### Input data
=== Begin Enclosure ===

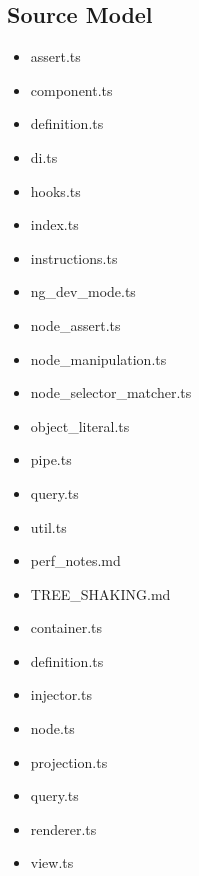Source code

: \subsection{Source Model}


\begin{itemize}
  \item assert.ts
  \item component.ts
  \item definition.ts
  \item di.ts
  \item hooks.ts
  \item index.ts
  \item instructions.ts
  \item ng\_dev\_mode.ts
  \item node\_assert.ts
  \item node\_manipulation.ts
  \item node\_selector\_matcher.ts
  \item object\_literal.ts
  \item pipe.ts
  \item query.ts
  \item util.ts
\end{itemize}


\begin{itemize}
  \item perf\_notes.md
  \item TREE\_SHAKING.md
\end{itemize}


\begin{itemize}
  \item container.ts
  \item definition.ts
  \item injector.ts
  \item node.ts
  \item projection.ts
  \item query.ts
  \item renderer.ts
  \item view.ts
\end{itemize}




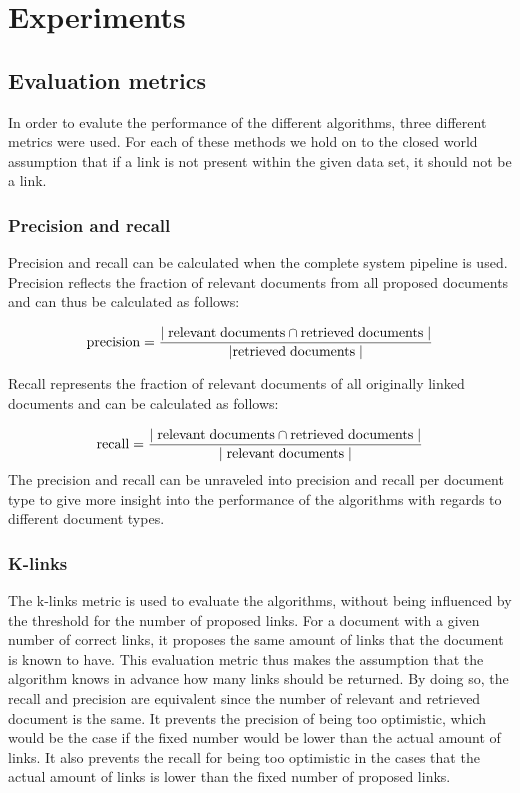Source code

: \section{Experiments}
\subsection{Evaluation metrics}
In order to evalute the performance of the different algorithms, three different metrics were used. For each of these methods we hold on to the closed world assumption that if a link is not present within the given data set, it should not be a link. 

\subsubsection{Precision and recall}
Precision and recall can be calculated when the complete system pipeline is used. Precision reflects the fraction of relevant documents from all proposed documents and can thus be calculated as follows:

\begin{align*}
  \textrm{precision} = \frac{|\;\textrm{relevant\;documents} \cap \textrm{retrieved\;documents}\;|}{|\textrm{retrieved\;documents}\;|}
\end{align*}

Recall represents the fraction of relevant documents of all originally linked documents and can be calculated as follows:

\begin{align}
  \nonumber \textrm{recall} = \frac{|\;\textrm{relevant\;documents} \cap \textrm{retrieved\;documents}\;|}{|\;\textrm{relevant\;documents}\;|}
\end{align}
The precision and recall can be unraveled into precision and recall per document type to give more insight into the performance of the algorithms with regards to different document types. 

\subsubsection{K-links}
The k-links metric is used to evaluate the algorithms, without being influenced by the threshold for the number of proposed links. For a document with a given number of correct links, it proposes the same amount of links that the document is known to have. This evaluation metric thus makes the assumption that the algorithm knows in advance how many links should be returned. By doing so, the recall and precision are equivalent since the number of relevant and retrieved document is the same. It prevents the precision of being too optimistic, which would be the case if the fixed number would be lower than the actual amount of links. It also prevents the recall for being too optimistic in the cases that the actual amount of links is lower than the fixed number of proposed links.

=== End Enclosure ===

### Task goal
What is needed is an exact copy of all the data, with no images in it.

### Result
Source code

: \subsection{Source Model}


\begin{itemize}
  \item assert.ts
  \item component.ts
  \item definition.ts
  \item di.ts
  \item hooks.ts
  \item index.ts
  \item instructions.ts
  \item ng\_dev\_mode.ts
  \item node\_assert.ts
  \item node\_manipulation.ts
  \item node\_selector\_matcher.ts
  \item object\_literal.ts
  \item pipe.ts
  \item query.ts
  \item util.ts
\end{itemize}


\begin{itemize}
  \item perf\_notes.md
  \item TREE\_SHAKING.md
\end{itemize}


\begin{itemize}
  \item container.ts
  \item definition.ts
  \item injector.ts
  \item node.ts
  \item projection.ts
  \item query.ts
  \item renderer.ts
  \item view.ts
\end{itemize}




Source code

: \section{Experiments}
\subsection{Evaluation metrics}
In order to evalute the performance of the different algorithms, three different metrics were used. For each of these methods we hold on to the closed world assumption that if a link is not present within the given data set, it should not be a link. 

\subsubsection{Precision and recall}
Precision and recall can be calculated when the complete system pipeline is used. Precision reflects the fraction of relevant documents from all proposed documents and can thus be calculated as follows:

\begin{align*}
  \textrm{precision} = \frac{|\;\textrm{relevant\;documents} \cap \textrm{retrieved\;documents}\;|}{|\textrm{retrieved\;documents}\;|}
\end{align*}

Recall represents the fraction of relevant documents of all originally linked documents and can be calculated as follows:

\begin{align}
  \nonumber \textrm{recall} = \frac{|\;\textrm{relevant\;documents} \cap \textrm{retrieved\;documents}\;|}{|\;\textrm{relevant\;documents}\;|}
\end{align}
The precision and recall can be unraveled into precision and recall per document type to give more insight into the performance of the algorithms with regards to different document types. 

\subsubsection{K-links}
The k-links metric is used to evaluate the algorithms, without being influenced by the threshold for the number of proposed links. For a document with a given number of correct links, it proposes the same amount of links that the document is known to have. This evaluation metric thus makes the assumption that the algorithm knows in advance how many links should be returned. By doing so, the recall and precision are equivalent since the number of relevant and retrieved document is the same. It prevents the precision of being too optimistic, which would be the case if the fixed number would be lower than the actual amount of links. It also prevents the recall for being too optimistic in the cases that the actual amount of links is lower than the fixed number of proposed links.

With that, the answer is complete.